Behind those ditches, you see the homecomers. The black-tailed godwit, for instance, just back from an all-inclusive resort in Guinea-Bissau or Senegal. When you look at that graceful godwit, with her elegant long legs carrying a perfectly developed reddish-brown bird body, you can hardly believe that this 40 cm bird travels over five thousand kilometers without stopping in three days. When the first godwit appeared in the polder after a long winter, I used to cheer along the field. Spring! I still watch our kings and queens of the peat meadows, but with more melancholy. I see how they struggle to find food with their long bills in often too dry soil. How they desperately take flight to keep crows and other predators at bay, protecting their vulnerable chicks, often against better judgment. How the young, as true nest fugitives, immediately have to search for their food, but those crawling and flying insects don't come by because they're no longer there. Because even those little critters don't find food in the monotonous green grass, which once had fifty shades.
But fortunately, here in the Schaalsmeerpolder, the godwits are doing well, unlike in many other meadows. And so this is the place to admire their beauty while walking, with the smell of chocolate in your nose. And if you look closely, you'll distinguish many more species among the godwits, such as the redshank or the lapwing. Or maybe even a skylark. The Schaalsmeerpolder is a place where not only the godwit but also I always feel a bit at home.
Laughed at and Encouraged in the Kaapse Bossen
Walking Route: Highlights of the Kaapse Bossen – Doorn
Distance: 8.5 km
Starting Point: Parking lot Kaapse Bossen, Leersumsestraatweg, Doorn
I traded the Zaan polder for the Kaapse Bossen. From daily slippery wet boots full of polder clay and always seeing the weather coming from afar, to sand in my eyes and everywhere high and dry on the mountain, not seeing the forest for the trees. I left for one love and gained many more.

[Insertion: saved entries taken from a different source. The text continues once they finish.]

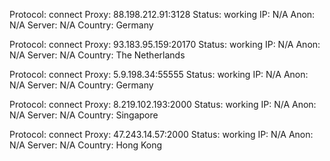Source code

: Protocol: connect
Proxy: 88.198.212.91:3128
Status: working
IP: N/A
Anon: N/A
Server: N/A
Country: Germany

Protocol: connect
Proxy: 93.183.95.159:20170
Status: working
IP: N/A
Anon: N/A
Server: N/A
Country: The Netherlands

Protocol: connect
Proxy: 5.9.198.34:55555
Status: working
IP: N/A
Anon: N/A
Server: N/A
Country: Germany

Protocol: connect
Proxy: 8.219.102.193:2000
Status: working
IP: N/A
Anon: N/A
Server: N/A
Country: Singapore

Protocol: connect
Proxy: 47.243.14.57:2000
Status: working
IP: N/A
Anon: N/A
Server: N/A
Country: Hong Kong

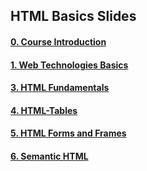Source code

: ## HTML Basics Slides

#### [0. Course Introduction](https://rawgit.com/petyakostova/Telerik-Academy/master/Front-end/_Demos%20HTML/Slides/0.%20Course%20Introduction%20Slides/index.html)

#### [1. Web Technologies Basics](https://rawgit.com/petyakostova/Telerik-Academy/master/Front-end/_Demos%20HTML/Slides/1.%20Web%20Basics%20Slides/index.html)

#### [3. HTML Fundamentals](https://rawgit.com/petyakostova/Telerik-Academy/master/Front-end/_Demos%20HTML/Slides/3.%20HTML%20Fundamentals%20Slides/index.html)

#### [4. HTML-Tables](https://rawgit.com/petyakostova/Telerik-Academy/master/Front-end/_Demos%20HTML/Slides/4.%20HTML%20Tables%20Slides/index.html)

#### [5. HTML Forms and Frames](https://rawgit.com/petyakostova/Telerik-Academy/master/Front-end/_Demos%20HTML/Slides/5.%20HTML%20Forms%20and%20Frames%20Slides/index.html)

#### [6. Semantic HTML](https://rawgit.com/petyakostova/Telerik-Academy/master/Front-end/_Demos%20HTML/Slides/6.%20Semantic%20HTML%20Slides/index.html)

Where I could effortlessly distinguish the meadow birds, in the forest I initially didn't get much further than a chaffinch and a great tit. Of course, those are just ordinary garden birds, so that was a bit of cheating. But now my skill has increased, and I discover species after species in my new backyard. Not rarely do I feel laughed at when a green or black woodpecker chuckles from a branch while I'm pulled along in fluorescent yellow and pink by dogs Moesel and Beer during a run. More often, I feel carried. Carried by the cacophony of sounds, especially now. The cheerful chirping and singing of the tits, one with a crest on its head, the other with a long tail.

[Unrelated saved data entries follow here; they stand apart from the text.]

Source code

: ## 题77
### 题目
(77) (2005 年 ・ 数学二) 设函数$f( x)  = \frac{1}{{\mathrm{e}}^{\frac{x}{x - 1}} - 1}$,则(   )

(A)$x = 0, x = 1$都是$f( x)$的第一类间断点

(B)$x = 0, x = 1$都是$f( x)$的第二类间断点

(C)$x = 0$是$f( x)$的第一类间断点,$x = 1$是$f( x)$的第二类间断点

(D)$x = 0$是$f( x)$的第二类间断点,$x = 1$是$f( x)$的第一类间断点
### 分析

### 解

Especially the latter, I see and hear a lot now: the long-tailed tit. All winter, these cute white-black balls on sticks have been moving around with a family group, now it's time to form pairs. The females leave their own group and go looking for a male in another group. The males occasionally fly past me with an undulating, butterfly-like flight as I'm pulled through the forest. The goal of the long-tailed tit males? Impress the long-tailed tit females. But the frivolous dance also gives me the energy to run miles further. Sometimes so much that I conquer the dozens of steps of the lookout tower to look further into the distance than I ever could in North Holland.